E a mídia? Por que as pessoas não estão falando disso? Por que esse massacre não apareceu em todos os veículos de comunicação do planeta?

Quando a emblemática Catedral de Notre Dame pegou fogo, em Paris, o mundo inteiro ficou sabendo do ocorrido instantaneamente. Nenhuma fatalidade. Mobilização geral. Houve uma enxurrada de lamentações nas redes sociais, com direito a fotos que comprovavam visita ao monumento francês. Na manhã do dia seguinte ao incêndio, já haviam sido arrecadados quase 600 milhões de euros.

A tragédia humana no Sudão não recebeu nem 1% da solidariedade midiática que uma construção europeia. Quase ninguém ficou sabendo porque simplesmente não foi noticiado. E pior, a cobertura insuficiente ocorreu em uma escala global, não estamos falando só da negligência dos veículos brasileiros. Esse desdém pelo que se passa no continente africano só escancara o ponto de vista racista da mídia ocidental e revela sua empatia seletiva.

Sorte da Humanidade que o mundo digital trouxe consigo o ciberativismo, ou seja, o ativismo via internet.

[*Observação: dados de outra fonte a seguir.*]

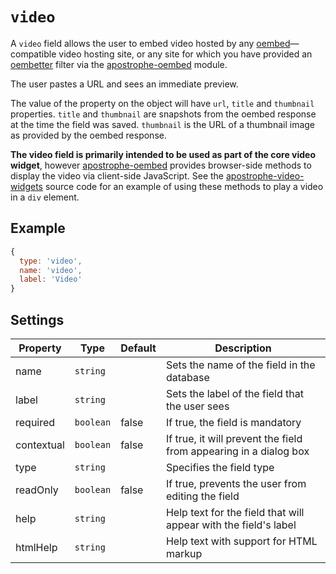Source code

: # `video`

A `video` field allows the user to embed video hosted by any [oembed](http://oembed.com/)—compatible video hosting site, or any site for which you have provided an [oembetter](https://github.com/apostrophecms/oembetter) filter via the [apostrophe-oembed](/reference/modules/apostrophe-oembed/README.md) module.

The user pastes a URL and sees an immediate preview.

The value of the property on the object will have `url`, `title` and `thumbnail` properties. `title` and `thumbnail` are snapshots from the oembed response at the time the field was saved. `thumbnail` is the URL of a thumbnail image as provided by the oembed response.

**The video field is primarily intended to be used as part of the core video widget**, however [apostrophe-oembed](/reference/modules/apostrophe-oembed/README.md) provides browser-side methods to display the video via client-side JavaScript. See the [apostrophe-video-widgets](/reference/modules/apostrophe-video-widgets/README.md) source code for an example of using these methods to play a video in a `div` element.

## Example

```javascript
{
  type: 'video',
  name: 'video',
  label: 'Video'
}
```

## Settings

|  Property | Type   | Default | Description |
|---|---|---|---|
|name | `string` | | Sets the name of the field in the database |
|label | `string` | | Sets the label of the field that the user sees |
|required | `boolean` | false | If true, the field is mandatory |
|contextual | `boolean` | false | If true, it will prevent the field from appearing in a dialog box |
|type | `string` | | Specifies the field type |
|readOnly | `boolean` | false | If true, prevents the user from editing the field |
|help | `string` | | Help text for the field that will appear with the field's label |
|htmlHelp | `string` | | Help text with support for HTML markup |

A partir da mudança para a cor azul nas redes, em homenagem ao jovem Mohammed Hashim Mattar, morto no massacre do dia 3, pessoas de todas as partes do mundo estão se mobilizando para denunciar o que está acontecendo em Cartum. Além disso, há diversos influenciadores com lugar de fala assumindo posição de porta vozes em relação a atualizações e arrecadação de doações para o povo sudanês. Também há o engajamento através de hashtags, como #BlueforSudan.

De qualquer forma, é ultrajante que a mídia global tenha fechado os olhos para um massacre tão brutal quanto esse. Não obstante, cabe aos indivíduos bem informados angariar forças para ampliar a conscientização sobre a crise no Sudão, no mundo. Um povo não pode ser penalizado por sonhar com uma transição democrática para o seu país, muito menos assassinado enquanto luta por dias melhores. Vidas negras importam. Vidas africanas importam. Vidas islâmicas importam.